■ Task brief
Copy every entry word for word. Skip the pictures.

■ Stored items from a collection
------------------------

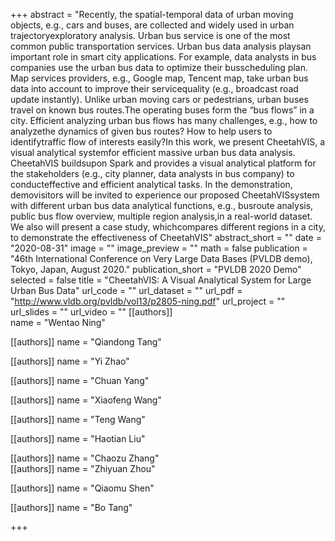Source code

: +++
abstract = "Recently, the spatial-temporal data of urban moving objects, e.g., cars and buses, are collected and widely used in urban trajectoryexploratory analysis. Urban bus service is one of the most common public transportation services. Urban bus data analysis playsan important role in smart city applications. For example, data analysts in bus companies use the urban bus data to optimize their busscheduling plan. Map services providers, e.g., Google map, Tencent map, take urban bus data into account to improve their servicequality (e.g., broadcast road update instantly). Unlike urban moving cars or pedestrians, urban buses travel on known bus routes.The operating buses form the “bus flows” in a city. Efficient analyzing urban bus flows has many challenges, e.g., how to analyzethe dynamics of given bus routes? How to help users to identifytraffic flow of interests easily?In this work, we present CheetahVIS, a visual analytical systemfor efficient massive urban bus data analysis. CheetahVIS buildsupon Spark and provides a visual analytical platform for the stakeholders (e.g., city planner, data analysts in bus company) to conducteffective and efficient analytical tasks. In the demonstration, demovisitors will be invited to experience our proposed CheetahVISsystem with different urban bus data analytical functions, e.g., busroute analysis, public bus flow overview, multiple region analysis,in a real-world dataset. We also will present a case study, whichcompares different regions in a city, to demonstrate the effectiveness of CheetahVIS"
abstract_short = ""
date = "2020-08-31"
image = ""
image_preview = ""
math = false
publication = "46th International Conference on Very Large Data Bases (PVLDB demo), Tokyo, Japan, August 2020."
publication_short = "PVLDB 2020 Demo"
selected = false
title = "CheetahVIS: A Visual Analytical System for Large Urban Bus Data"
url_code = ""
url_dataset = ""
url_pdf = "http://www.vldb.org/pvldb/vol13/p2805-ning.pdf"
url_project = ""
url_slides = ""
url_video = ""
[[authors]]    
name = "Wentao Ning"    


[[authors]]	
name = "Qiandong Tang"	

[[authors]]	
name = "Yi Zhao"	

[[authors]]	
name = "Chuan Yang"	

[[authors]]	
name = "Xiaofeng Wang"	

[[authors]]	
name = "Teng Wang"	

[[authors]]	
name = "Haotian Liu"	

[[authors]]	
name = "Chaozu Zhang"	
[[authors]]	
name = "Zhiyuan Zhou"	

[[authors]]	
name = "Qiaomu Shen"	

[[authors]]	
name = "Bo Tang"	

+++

------------------------

■ Answer below
Source code

: +++
abstract = "Recently, the spatial-temporal data of urban moving objects, e.g., cars and buses, are collected and widely used in urban trajectoryexploratory analysis. Urban bus service is one of the most common public transportation services. Urban bus data analysis playsan important role in smart city applications. For example, data analysts in bus companies use the urban bus data to optimize their busscheduling plan. Map services providers, e.g., Google map, Tencent map, take urban bus data into account to improve their servicequality (e.g., broadcast road update instantly). Unlike urban moving cars or pedestrians, urban buses travel on known bus routes.The operating buses form the “bus flows” in a city. Efficient analyzing urban bus flows has many challenges, e.g., how to analyzethe dynamics of given bus routes? How to help users to identifytraffic flow of interests easily?In this work, we present CheetahVIS, a visual analytical systemfor efficient massive urban bus data analysis. CheetahVIS buildsupon Spark and provides a visual analytical platform for the stakeholders (e.g., city planner, data analysts in bus company) to conducteffective and efficient analytical tasks. In the demonstration, demovisitors will be invited to experience our proposed CheetahVISsystem with different urban bus data analytical functions, e.g., busroute analysis, public bus flow overview, multiple region analysis,in a real-world dataset. We also will present a case study, whichcompares different regions in a city, to demonstrate the effectiveness of CheetahVIS"
abstract_short = ""
date = "2020-08-31"
image = ""
image_preview = ""
math = false
publication = "46th International Conference on Very Large Data Bases (PVLDB demo), Tokyo, Japan, August 2020."
publication_short = "PVLDB 2020 Demo"
selected = false
title = "CheetahVIS: A Visual Analytical System for Large Urban Bus Data"
url_code = ""
url_dataset = ""
url_pdf = "http://www.vldb.org/pvldb/vol13/p2805-ning.pdf"
url_project = ""
url_slides = ""
url_video = ""
[[authors]]    
name = "Wentao Ning"    


[[authors]]	
name = "Qiandong Tang"	

[[authors]]	
name = "Yi Zhao"	

[[authors]]	
name = "Chuan Yang"	

[[authors]]	
name = "Xiaofeng Wang"	

[[authors]]	
name = "Teng Wang"	

[[authors]]	
name = "Haotian Liu"	

[[authors]]	
name = "Chaozu Zhang"	
[[authors]]	
name = "Zhiyuan Zhou"	

[[authors]]	
name = "Qiaomu Shen"	

[[authors]]	
name = "Bo Tang"	

+++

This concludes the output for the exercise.